▶ _Assignment_
Transcribe, word for word and without additions, each line below from the one containing "- Extension JSON" through the one containing "#### 4) Premier compte", both ends included.

▶ _Data excerpts_

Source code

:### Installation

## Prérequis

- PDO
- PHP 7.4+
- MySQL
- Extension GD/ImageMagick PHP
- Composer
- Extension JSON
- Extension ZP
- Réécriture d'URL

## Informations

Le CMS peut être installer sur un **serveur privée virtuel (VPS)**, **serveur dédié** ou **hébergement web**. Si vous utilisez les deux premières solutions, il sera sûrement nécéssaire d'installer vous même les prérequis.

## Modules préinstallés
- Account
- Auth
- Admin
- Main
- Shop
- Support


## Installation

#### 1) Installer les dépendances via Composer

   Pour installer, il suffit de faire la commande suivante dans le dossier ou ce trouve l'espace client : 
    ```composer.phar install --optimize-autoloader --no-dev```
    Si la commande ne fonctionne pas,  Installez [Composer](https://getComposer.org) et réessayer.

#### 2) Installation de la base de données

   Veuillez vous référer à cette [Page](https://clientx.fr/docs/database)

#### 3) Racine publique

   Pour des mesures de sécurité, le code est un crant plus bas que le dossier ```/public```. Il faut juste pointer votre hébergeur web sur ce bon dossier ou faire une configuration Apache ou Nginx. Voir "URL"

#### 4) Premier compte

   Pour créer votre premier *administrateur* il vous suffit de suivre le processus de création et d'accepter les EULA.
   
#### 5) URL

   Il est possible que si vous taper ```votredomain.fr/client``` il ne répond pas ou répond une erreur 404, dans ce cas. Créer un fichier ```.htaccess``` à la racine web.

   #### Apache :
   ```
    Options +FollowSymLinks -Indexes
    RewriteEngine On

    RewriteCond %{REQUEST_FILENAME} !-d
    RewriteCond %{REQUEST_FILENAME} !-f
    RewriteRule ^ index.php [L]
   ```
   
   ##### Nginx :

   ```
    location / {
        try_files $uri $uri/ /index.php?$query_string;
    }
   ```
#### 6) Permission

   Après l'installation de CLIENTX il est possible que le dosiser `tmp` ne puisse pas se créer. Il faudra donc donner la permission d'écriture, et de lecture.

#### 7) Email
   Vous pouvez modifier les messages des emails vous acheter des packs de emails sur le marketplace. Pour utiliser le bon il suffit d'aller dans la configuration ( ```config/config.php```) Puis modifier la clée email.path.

▶ _Result of this exercise_
- Extension JSON
- Extension ZP
- Réécriture d'URL

## Informations

Le CMS peut être installer sur un **serveur privée virtuel (VPS)**, **serveur dédié** ou **hébergement web**. Si vous utilisez les deux premières solutions, il sera sûrement nécéssaire d'installer vous même les prérequis.

## Modules préinstallés
- Account
- Auth
- Admin
- Main
- Shop
- Support


## Installation

#### 1) Installer les dépendances via Composer

   Pour installer, il suffit de faire la commande suivante dans le dossier ou ce trouve l'espace client : 
    ```composer.phar install --optimize-autoloader --no-dev```
    Si la commande ne fonctionne pas,  Installez [Composer](https://getComposer.org) et réessayer.

#### 2) Installation de la base de données

   Veuillez vous référer à cette [Page](https://clientx.fr/docs/database)

#### 3) Racine publique

   Pour des mesures de sécurité, le code est un crant plus bas que le dossier ```/public```. Il faut juste pointer votre hébergeur web sur ce bon dossier ou faire une configuration Apache ou Nginx. Voir "URL"

#### 4) Premier compte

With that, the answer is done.